La necesidad de que Dios se nos manifieste de alguna manera está arraigada en lo más profundo de nuestro ser, en todos los tiempos y en todas las sociedades. Podríamos decir que ya venimos a este mundo con nostalgia de Dios. De ahí esa necesidad universal de que alguna señal nos confirme que no estamos solos en este vasto universo, que el cielo al que se dirigen espontáneamente nuestras oraciones no está vacío y que alguien nos escucha y se interesa por nosotros.
Esa necesidad de un Dios cercano y accesible, de un Dios que habite entre nosotros, evocada en este pasaje del prólogo de Juan, ha sido expresada, repetida y compartida por innumerables buscadores de Dios a lo largo de la historia. Así la expresa uno de ellos:
Son raras las veces que pienso en Dios. Sin embargo, tengo un fondo religioso, un ansia de religión.
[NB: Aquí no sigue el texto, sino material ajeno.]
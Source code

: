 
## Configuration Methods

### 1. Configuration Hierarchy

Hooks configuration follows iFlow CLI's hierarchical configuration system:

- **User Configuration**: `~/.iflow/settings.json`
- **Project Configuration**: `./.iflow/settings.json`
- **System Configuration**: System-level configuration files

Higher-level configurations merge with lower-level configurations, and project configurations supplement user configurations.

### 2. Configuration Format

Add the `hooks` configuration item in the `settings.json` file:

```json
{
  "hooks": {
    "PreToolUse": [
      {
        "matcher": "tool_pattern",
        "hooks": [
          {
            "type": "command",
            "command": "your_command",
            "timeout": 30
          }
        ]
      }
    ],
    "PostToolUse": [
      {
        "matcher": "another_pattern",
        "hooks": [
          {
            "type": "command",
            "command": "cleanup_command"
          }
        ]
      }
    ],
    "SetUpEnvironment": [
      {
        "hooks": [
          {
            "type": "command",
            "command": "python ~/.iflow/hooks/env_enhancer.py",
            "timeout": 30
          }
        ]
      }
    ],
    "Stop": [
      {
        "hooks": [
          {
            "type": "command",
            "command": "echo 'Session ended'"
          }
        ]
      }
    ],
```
Quisiera convencerme de que efectivamente poseo una definición de Dios, un concepto de Dios. Pero no poseo nada semejante. Son raras las veces en que pienso en Dios, sencillamente porque el problema me excede tan sobrada y soberanamente, que llega a provocarme una especie de pánico, una desbandada general de mi lucidez y de mis razones. «Dios es la Totalidad», dice a menudo A… «Dios es la Esencia de todo», dice B, «lo que mantiene todo en equilibrio, en armonía. Dios es la Gran Coherencia ». Soy capaz de entender una y otra definición, pero ni una ni otra son mi definición. Es probable que ellos estén en lo cierto, pero no es ese el Dios que yo necesito. Yo necesito un Dios con quien dialogar, un Dios en que pueda buscar amparo, un Dios que me responda cuando lo interrogo, cuando lo ametrallo con mis dudas. Si Dios es la Totalidad, la Gran Coherencia, si Dios es solo la energía que mantiene vivo el Universo, si es algo tan inconmensurablemente infinito, ¿qué puede importarle de mí, un átomo malamente encaramado a un insignificante piojo de su reino? No me importa ser un átomo del último piojo de su reino, pero me importa que Dios esté a mi alcance, me importa asirlo, no con mis manos, claro, ni siquiera con mi razonamiento. Me importa asirlo con mi corazón.
Señor, mi alma también tiene sed de ti (ver Sal. 42: 2). Gracias te doy porque puedo vivir hoy percibiendo que tú estás conmigo.